Obituary by Gunnar's colleague Einar Braathen:
Gunnar Michelsen (1960 - 2005)
Dr. Gunnar Guddal Michelsen died in a hospital in Dakar on December 25, 2005, only 40 years old. A researcher of the Rokkan Centre, University of Bergen, he was carrying out field work in Senegal. Gunnar was one of the founders of the Norwegian Research Network on ICT and Development. He was a great cross-institutional and cross-national network builder, a committed internationalist and an inspiring academic colleague.
Gunnar grew up in a working class district in Bergen. From his early years throughout his life he was a committed activist, struggling for a more open, inclusive and just society – locally and globally. He spent 2 years in France and obtained a DEA (‘master’) degree at the University of Bordeaux, with the late professor Jean-Francois Médard at the Centre d’Etude d’Afrique Noire (CEAN) as supervisor. Gunnar then took a Norwegian master’s degree at the Department of Administration and Organisation Theory, University of Bergen, with a thesis on telecommunication development in Cote d’Ivoire. In 1995 Gunnar and I obtained a four-year grant from the Research Council of Norway to compare the digital revolution across Africa. For Gunnar this resulted in the doctoral thesis Institutional Legacies at Work in African Telecommunications.

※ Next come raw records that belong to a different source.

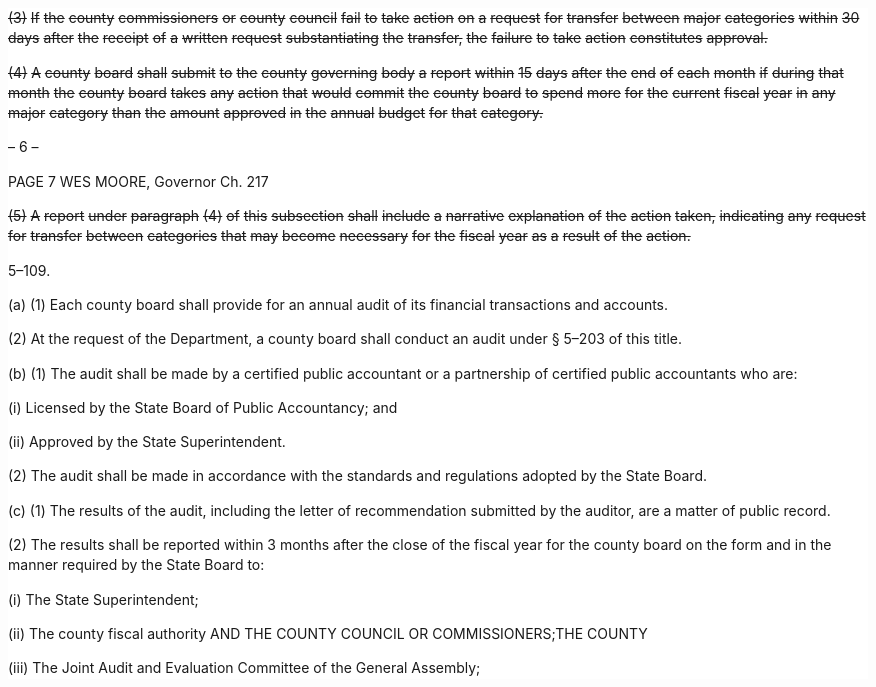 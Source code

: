 ~~(3)~~ ~~If~~ ~~the~~ ~~county~~ ~~commissioners~~ ~~or~~ ~~county~~ ~~council~~ ~~fail~~ ~~to~~ ~~take~~ ~~action~~ ~~on~~ ~~a~~
~~request~~ ~~for~~ ~~transfer~~ ~~between~~ ~~major~~ ~~categories~~ ~~within~~ ~~30~~ ~~days~~ ~~after~~ ~~the~~ ~~receipt~~ ~~of~~ ~~a~~ ~~written~~
~~request~~ ~~substantiating~~ ~~the~~ ~~transfer,~~ ~~the~~ ~~failure~~ ~~to~~ ~~take~~ ~~action~~ ~~constitutes~~ ~~approval.~~

~~(4)~~ ~~A~~ ~~county~~ ~~board~~ ~~shall~~ ~~submit~~ ~~to~~ ~~the~~ ~~county~~ ~~governing~~ ~~body~~ ~~a~~ ~~report~~
~~within~~ ~~15~~ ~~days~~ ~~after~~ ~~the~~ ~~end~~ ~~of~~ ~~each~~ ~~month~~ ~~if~~ ~~during~~ ~~that~~ ~~month~~ ~~the~~ ~~county~~ ~~board~~ ~~takes~~
~~any~~ ~~action~~ ~~that~~ ~~would~~ ~~commit~~ ~~the~~ ~~county~~ ~~board~~ ~~to~~ ~~spend~~ ~~more~~ ~~for~~ ~~the~~ ~~current~~ ~~fiscal~~ ~~year~~ ~~in~~
~~any~~ ~~major~~ ~~category~~ ~~than~~ ~~the~~ ~~amount~~ ~~approved~~ ~~in~~ ~~the~~ ~~annual~~ ~~budget~~ ~~for~~ ~~that~~ ~~category.~~

– 6 –

PAGE 7
WES MOORE, Governor Ch. 217

~~(5)~~ ~~A~~ ~~report~~ ~~under~~ ~~paragraph~~ ~~(4)~~ ~~of~~ ~~this~~ ~~subsection~~ ~~shall~~ ~~include~~ ~~a~~ ~~narrative~~
~~explanation~~ ~~of~~ ~~the~~ ~~action~~ ~~taken,~~ ~~indicating~~ ~~any~~ ~~request~~ ~~for~~ ~~transfer~~ ~~between~~ ~~categories~~ ~~that~~
~~may~~ ~~become~~ ~~necessary~~ ~~for~~ ~~the~~ ~~fiscal~~ ~~year~~ ~~as~~ ~~a~~ ~~result~~ ~~of~~ ~~the~~ ~~action.~~

5–109.

(a) (1) Each county board shall provide for an annual audit of its financial
transactions and accounts.

(2) At the request of the Department, a county board shall conduct an audit
under § 5–203 of this title.

(b) (1) The audit shall be made by a certified public accountant or a
partnership of certified public accountants who are:

(i) Licensed by the State Board of Public Accountancy; and

(ii) Approved by the State Superintendent.

(2) The audit shall be made in accordance with the standards and
regulations adopted by the State Board.

(c) (1) The results of the audit, including the letter of recommendation
submitted by the auditor, are a matter of public record.

(2) The results shall be reported within 3 months after the close of the fiscal
year for the county board on the form and in the manner required by the State Board to:

(i) The State Superintendent;

(ii) The county fiscal authority AND THE COUNTY COUNCIL OR
COMMISSIONERS;THE COUNTY

(iii) The Joint Audit and Evaluation Committee of the General
Assembly;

Since 2001 he was primus motor of a project on the role of ICT in the transformation of higher education in Africa, in the context of globalisation, commercialisation and privatisation. His main partners were Prof. Falilou Ndiaye and collegues at the Université Cheikh Anta Diop de Dakar, with whom he built a thriving research seminar. He also prepared a new telecommunications project with Dr. Annie Chéneau-Loquay at CEAN. He generously invited these partners to Norway and let all the participants in the Research Network on ICT and Development benefit from their visits to our conferences.
Gunnar went to hospital with respiratory problems on 17 December. With the help of his friends and colleagues in Dakar, everything was ready for his evacuation to Bergen by air. However, it seems, on the basis of the information obtainable, that his insurance company denied him his right to be flown back alive and, maybe, to recover from the disease. He is survived by two daughters, 4 and 8 years old. Gunnar will be sorely missed.